Source texts of formatted documents
· · · · ·
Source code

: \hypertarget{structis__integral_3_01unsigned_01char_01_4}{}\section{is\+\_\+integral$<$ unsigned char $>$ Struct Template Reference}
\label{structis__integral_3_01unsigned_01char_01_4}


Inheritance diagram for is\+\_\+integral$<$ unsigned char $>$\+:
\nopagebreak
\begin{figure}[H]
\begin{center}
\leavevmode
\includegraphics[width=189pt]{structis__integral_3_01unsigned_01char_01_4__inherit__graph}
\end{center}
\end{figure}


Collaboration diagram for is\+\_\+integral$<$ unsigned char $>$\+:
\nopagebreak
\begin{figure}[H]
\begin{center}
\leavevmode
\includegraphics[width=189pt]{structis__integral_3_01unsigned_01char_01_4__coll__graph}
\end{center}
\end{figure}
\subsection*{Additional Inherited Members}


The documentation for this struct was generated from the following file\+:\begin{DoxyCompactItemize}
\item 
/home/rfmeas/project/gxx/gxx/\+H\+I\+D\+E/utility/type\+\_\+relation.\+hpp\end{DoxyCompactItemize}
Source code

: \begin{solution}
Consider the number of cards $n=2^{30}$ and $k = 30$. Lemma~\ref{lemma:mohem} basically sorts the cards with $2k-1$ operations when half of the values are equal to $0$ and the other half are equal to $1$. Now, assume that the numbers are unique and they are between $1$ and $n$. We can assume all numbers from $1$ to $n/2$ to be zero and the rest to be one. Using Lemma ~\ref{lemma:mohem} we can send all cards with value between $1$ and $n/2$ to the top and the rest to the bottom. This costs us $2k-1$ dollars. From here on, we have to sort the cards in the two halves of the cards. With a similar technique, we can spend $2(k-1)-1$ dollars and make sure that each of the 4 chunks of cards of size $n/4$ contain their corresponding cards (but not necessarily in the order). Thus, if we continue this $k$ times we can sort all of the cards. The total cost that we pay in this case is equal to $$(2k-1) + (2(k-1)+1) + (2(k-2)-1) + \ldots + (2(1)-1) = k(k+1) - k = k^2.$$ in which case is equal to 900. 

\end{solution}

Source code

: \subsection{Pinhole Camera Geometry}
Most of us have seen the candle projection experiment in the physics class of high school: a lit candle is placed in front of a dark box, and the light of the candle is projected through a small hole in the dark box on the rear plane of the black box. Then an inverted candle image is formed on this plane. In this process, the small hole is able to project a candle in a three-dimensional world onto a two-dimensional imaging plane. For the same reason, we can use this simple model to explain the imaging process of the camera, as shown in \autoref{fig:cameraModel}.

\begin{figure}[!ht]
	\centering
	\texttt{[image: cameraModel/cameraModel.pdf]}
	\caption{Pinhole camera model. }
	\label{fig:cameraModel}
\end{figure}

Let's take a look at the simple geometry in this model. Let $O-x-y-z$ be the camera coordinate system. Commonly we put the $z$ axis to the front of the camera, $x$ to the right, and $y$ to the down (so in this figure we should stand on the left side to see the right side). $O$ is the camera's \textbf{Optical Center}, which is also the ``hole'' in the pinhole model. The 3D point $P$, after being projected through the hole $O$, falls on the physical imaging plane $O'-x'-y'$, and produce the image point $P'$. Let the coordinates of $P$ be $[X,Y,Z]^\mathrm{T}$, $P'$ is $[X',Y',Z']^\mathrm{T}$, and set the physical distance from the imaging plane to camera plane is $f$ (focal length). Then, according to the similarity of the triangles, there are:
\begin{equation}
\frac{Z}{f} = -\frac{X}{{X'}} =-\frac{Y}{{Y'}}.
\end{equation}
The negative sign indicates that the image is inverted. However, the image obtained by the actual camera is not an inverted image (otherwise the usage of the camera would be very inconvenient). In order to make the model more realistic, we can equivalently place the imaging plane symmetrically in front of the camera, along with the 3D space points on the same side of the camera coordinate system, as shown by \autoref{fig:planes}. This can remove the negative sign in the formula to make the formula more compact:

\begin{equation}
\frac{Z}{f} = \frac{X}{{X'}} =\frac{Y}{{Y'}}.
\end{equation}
· · · · ·
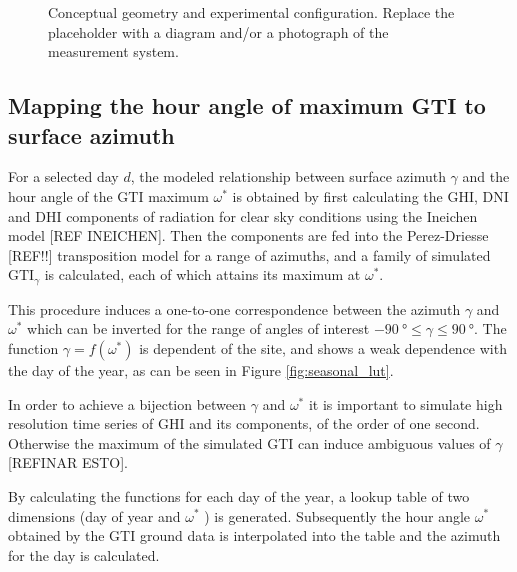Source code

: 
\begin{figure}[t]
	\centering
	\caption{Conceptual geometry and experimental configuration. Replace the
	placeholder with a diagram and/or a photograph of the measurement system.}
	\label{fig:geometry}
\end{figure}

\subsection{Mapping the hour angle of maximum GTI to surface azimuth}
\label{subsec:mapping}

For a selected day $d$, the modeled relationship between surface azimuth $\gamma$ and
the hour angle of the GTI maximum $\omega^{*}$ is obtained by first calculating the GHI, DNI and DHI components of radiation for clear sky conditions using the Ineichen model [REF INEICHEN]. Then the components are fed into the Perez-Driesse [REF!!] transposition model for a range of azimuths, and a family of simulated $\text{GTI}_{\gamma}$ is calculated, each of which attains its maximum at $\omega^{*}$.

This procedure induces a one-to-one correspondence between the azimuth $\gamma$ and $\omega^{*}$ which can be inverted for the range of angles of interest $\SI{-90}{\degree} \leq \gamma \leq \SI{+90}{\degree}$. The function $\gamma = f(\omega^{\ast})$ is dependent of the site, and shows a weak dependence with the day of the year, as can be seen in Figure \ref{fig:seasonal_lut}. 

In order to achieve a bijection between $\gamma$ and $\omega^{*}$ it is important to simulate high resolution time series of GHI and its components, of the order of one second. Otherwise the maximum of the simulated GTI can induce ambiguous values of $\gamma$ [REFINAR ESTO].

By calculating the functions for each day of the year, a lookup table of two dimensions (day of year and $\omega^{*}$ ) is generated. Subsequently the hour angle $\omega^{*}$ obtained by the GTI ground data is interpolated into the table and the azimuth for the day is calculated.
· · · · ·
**WHAT IS REQUIRED:** Collect each line above holding the string "subsection".

**RESPONSE BOX:**
\subsection*{Additional Inherited Members}
: \subsection{Pinhole Camera Geometry}
\subsection{Mapping the hour angle of maximum GTI to surface azimuth}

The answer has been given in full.